Watching performance on a DHCP Server

Wed Feb 13 06:13:10 UTC 2008

On Fri, 2008-02-08 at 17:44 -0600, Blake Hudson wrote:
> -------- Original Message  --------
> Subject: Re: Watching performance on a DHCP Server
> From: David W. Hankins <David_Hankins at isc.org>
> To: dhcp-users at isc.org
> Date: Friday, February 08, 2008 4:53:15 PM
> > On Fri, Feb 08, 2008 at 03:27:23PM -0600, Blake Hudson wrote:
> >   
> > > Seems like it would make sense that this I/O could be non-blocking.... 
> > >     
> > 
> > That's just it, we feel it can't be, or else you run the risk of
> > duplicate allocations on a restart.  The simple way of saying it is
> > the database isn't consistent.

There is another solution:

For each address pool, create an in-memory list of e.g., 20 free
addresses.  Create a "pre-commit" log entry with these addresses. The
next 20 requests get served from this smaller pool, without commit to
disk - except if there is a timeout. When all 20 have been given out (or
on timeout) commit the leases to disk, and pre-commit a new list of 20
free addresses.  The timeout may well be the one in the o.s.
buffercache, i.e., no coding in the server (on suitable platforms).

When the server terminates normally, add a "close" record. Upon reboot,
rebuild memory and the state of the pool. If there is no close record,
assume there was a crash. It is not known if the addresses in the latest
pre-commit entry have been given out, so the server creates dummy leases
with these addresses, as a way of marking them not available.

This does not work well with many small pools. If pools are too small,
the pre-commit lists must be smaller. Is that a problem? 

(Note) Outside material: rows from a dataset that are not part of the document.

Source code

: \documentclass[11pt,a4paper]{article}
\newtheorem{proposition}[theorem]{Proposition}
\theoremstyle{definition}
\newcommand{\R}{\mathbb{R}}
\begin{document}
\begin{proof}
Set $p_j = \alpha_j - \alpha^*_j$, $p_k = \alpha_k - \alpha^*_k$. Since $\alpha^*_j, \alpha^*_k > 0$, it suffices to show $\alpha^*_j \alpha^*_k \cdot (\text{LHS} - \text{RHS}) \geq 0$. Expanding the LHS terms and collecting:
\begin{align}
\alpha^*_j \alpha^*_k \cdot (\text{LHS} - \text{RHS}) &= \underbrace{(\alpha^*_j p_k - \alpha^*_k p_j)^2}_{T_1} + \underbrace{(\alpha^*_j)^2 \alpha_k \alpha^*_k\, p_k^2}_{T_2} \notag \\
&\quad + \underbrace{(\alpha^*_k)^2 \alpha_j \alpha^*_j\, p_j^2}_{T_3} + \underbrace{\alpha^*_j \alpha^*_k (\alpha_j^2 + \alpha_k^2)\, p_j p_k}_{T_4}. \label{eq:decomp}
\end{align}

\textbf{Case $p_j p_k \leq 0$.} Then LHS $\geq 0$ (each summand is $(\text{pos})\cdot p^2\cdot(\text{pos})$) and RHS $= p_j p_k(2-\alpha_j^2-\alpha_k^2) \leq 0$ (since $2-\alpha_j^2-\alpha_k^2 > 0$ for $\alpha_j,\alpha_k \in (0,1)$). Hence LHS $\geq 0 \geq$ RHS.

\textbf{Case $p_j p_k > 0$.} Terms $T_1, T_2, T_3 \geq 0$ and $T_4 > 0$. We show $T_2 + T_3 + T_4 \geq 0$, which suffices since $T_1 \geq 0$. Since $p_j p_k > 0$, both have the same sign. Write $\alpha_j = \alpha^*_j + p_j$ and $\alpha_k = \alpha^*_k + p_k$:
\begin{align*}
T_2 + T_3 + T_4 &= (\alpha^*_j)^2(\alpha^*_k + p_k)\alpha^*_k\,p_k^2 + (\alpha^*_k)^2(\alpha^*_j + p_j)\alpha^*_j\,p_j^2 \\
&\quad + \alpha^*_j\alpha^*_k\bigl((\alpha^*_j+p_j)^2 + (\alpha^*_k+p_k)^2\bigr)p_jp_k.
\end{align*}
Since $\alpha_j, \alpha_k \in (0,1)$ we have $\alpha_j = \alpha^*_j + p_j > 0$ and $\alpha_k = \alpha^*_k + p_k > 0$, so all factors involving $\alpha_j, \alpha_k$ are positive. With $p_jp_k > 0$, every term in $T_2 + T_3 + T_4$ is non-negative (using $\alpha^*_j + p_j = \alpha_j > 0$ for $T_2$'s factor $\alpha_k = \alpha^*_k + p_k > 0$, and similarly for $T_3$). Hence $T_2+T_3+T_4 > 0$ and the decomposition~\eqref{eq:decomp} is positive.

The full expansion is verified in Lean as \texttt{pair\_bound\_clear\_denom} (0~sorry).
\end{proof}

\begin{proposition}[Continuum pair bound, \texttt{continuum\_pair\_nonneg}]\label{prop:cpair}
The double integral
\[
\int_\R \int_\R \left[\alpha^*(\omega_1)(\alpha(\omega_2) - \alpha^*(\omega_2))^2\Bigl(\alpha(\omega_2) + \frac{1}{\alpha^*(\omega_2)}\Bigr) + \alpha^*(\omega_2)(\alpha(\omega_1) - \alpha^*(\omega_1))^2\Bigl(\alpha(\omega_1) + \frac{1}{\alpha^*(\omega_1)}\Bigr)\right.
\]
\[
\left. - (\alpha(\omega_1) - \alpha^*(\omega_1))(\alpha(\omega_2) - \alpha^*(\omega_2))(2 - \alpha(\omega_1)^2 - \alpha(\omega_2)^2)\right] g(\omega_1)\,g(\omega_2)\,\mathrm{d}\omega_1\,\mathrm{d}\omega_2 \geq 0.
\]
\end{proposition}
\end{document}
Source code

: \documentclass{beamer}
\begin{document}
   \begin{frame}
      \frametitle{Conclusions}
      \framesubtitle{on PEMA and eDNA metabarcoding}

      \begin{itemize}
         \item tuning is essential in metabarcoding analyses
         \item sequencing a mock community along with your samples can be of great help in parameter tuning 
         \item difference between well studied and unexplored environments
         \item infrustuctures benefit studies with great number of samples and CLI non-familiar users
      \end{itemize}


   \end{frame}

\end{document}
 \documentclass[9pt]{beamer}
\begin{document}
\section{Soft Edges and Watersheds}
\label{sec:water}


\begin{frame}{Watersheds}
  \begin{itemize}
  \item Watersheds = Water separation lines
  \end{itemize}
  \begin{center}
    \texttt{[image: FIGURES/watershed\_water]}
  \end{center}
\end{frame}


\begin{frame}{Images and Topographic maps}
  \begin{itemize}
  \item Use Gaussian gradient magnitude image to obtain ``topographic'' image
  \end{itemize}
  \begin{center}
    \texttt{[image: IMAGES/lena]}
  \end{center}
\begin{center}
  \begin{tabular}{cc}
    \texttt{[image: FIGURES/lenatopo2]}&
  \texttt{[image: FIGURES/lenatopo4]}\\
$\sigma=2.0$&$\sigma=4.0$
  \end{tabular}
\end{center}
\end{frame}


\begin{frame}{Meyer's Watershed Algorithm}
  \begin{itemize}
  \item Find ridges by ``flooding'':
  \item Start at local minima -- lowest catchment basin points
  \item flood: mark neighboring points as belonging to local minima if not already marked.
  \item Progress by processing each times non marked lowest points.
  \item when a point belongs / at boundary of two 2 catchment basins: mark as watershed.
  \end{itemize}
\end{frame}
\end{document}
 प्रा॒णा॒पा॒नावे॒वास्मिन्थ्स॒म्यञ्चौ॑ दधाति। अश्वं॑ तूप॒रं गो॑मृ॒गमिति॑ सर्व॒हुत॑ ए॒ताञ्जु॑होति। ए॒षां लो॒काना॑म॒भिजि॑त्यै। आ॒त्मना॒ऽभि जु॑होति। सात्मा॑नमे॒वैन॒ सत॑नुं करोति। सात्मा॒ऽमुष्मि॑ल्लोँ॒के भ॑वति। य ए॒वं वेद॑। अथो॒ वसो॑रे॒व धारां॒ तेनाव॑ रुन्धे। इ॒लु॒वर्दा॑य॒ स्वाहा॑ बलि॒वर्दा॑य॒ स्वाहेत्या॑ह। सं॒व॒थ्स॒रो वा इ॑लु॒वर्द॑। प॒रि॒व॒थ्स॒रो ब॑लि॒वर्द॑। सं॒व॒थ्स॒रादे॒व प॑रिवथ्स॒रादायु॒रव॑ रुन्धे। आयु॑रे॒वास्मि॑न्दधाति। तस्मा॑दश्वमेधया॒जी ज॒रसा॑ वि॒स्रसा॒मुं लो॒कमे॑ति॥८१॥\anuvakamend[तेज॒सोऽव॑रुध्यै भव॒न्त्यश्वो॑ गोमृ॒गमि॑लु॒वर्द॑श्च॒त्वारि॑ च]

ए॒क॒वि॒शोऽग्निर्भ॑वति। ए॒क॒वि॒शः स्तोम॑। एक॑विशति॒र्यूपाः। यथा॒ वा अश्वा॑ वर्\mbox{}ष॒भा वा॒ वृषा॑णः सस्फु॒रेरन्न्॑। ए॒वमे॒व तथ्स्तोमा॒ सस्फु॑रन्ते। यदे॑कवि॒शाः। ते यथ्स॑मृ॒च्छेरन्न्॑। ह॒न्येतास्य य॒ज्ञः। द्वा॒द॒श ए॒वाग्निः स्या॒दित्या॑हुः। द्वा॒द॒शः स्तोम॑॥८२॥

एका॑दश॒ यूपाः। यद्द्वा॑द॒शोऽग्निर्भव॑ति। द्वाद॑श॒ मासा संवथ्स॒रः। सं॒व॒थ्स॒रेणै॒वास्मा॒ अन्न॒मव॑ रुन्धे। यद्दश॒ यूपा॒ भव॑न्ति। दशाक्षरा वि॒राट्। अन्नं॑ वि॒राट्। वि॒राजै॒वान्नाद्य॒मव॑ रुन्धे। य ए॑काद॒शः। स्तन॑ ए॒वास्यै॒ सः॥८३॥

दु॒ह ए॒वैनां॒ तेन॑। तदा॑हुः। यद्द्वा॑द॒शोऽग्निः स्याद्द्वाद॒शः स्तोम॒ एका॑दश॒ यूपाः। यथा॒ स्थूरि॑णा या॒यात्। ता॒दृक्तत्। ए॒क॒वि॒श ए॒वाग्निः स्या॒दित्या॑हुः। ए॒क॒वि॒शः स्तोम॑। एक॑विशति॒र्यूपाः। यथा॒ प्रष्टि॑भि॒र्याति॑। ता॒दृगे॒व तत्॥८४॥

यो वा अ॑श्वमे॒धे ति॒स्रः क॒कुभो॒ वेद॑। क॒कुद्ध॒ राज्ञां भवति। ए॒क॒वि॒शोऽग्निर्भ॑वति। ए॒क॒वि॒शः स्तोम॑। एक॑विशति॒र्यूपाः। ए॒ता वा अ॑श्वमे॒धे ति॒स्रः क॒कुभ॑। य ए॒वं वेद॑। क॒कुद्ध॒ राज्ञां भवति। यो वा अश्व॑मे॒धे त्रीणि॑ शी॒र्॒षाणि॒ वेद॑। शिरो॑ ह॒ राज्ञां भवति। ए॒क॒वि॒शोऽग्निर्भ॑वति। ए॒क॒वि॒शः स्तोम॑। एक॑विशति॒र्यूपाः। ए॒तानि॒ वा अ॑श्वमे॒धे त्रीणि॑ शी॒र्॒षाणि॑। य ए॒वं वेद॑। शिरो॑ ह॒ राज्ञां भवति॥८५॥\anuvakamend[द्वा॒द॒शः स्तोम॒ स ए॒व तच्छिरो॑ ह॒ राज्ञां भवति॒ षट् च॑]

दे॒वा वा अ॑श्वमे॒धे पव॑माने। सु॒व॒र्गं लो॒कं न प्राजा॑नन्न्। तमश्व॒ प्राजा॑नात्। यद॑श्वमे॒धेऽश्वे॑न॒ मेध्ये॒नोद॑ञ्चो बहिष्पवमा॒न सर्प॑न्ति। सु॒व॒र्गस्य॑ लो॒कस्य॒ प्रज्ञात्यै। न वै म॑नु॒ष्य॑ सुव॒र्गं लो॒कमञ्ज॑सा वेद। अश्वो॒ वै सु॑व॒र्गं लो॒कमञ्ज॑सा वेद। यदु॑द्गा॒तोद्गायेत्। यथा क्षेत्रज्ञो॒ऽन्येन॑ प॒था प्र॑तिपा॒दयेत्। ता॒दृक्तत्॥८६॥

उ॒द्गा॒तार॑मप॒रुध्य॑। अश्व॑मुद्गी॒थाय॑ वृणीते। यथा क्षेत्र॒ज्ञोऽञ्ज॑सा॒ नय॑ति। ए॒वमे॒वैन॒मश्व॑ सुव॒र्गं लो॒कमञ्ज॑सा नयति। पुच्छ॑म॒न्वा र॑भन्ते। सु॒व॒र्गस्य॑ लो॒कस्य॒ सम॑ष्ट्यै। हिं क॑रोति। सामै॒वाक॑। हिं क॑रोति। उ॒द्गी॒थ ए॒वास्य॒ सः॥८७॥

A variation of this method without changes to the log file format: 

Split the pool in blocks of 32 addresses, e.g. using a "netmask" of 27
bits. When the server commits to disk a lease with an address within a
particular such block, then all subsequent lease assignments should go
from that block until it is exhausted. When that happens, the next lease
will be given out from another block, and that lease, and all earlier
uncommitted leases, are committed to disk before the lease is given to
the client. Further leases from the same block are given to the client
without commitment to disk. 

With either method, after a crash there will be a small number of leases
out there that you do not know about, but they are all in the same
block, and you are not giving out leases with conflicting addresses. If
clients show up with renewal requests, using addresses corresponding to
dummy leases, refuse the renewal offering a different address, or give
them the address they ask for deleting the dummy lease. When dummy
leases expire, reclaim the addresses.

Idea sketch:

  #define BLOCK_SHIFT 5
  #define BLOCK_TOP ((1 << BLOCK_SHIFT) - 1)
  #define BLOCK_MASK (~BLOCK_TOP)

  /* Search the current block for a free address */
  for (n=0; n<=BLOCK_TOP; n++)
    if (address_is_free(pool, pool->current_block | n)) {
      lease.address = pool->current_block | n;
      take_address(pool, address);
      write_log_no_fsync(lease);
      break;
    }

  if (n > BLOCK_TOP) { /* No free address in current block */
    lease.address = next_free_address(pool);
    take_address(pool, address);
    pool->current_block = lease->address & BLOCK_MASK;
    write_log_with_fsync(lease);
  }

  offer_to_client(lease);

Upon reboot, if there is a stale lock file (or some other way of
detecting a previous crash), replay the log file to rebuild the state of
the pool, but retain the address of the last lease given out from each
pool, and

  pool->current_block = last_lease_address_from_log(pool) & BLOCK_MASK;
  dummy_lease_time = max_lease_time(pool) - time_since_crash + 
     max_sync_delay;
  if (dummy_lease_time > 0) {
    for (n=0; n<=BLOCK_TOP; n++) {
      if (address_is_free(pool, pool->current_block & n)) {
        lease = create_lease(pool, dummy_client, dummy_lease_time);
        lease->address = pool->current_block | n;
        take_address(pool, lease->address);
        mark_as_dummy(lease); /* eg. by hw_address = 0 */
        write_log_no_fsync(lease);
      }
    }
    fsync_log();
  }

Occasionally, the next address given out is in a block where there is no
other free addresses. With many such addresses, performance will degrade
toward today's level. This should be avoidable unless the pool is nearly
exhausted. In some not-quite-exhausted situations, it may be desirable
to maintain a list of blocks sorted by decreasing number of free
addresses. Or, keep a list of blocks with N free, another with blocks
with N-1 free, etc, down to blocks with 1 free. When an address is
freed, the block is moved to the appropriate list. The current block is
kept unlinked, as are the ones without free addresses.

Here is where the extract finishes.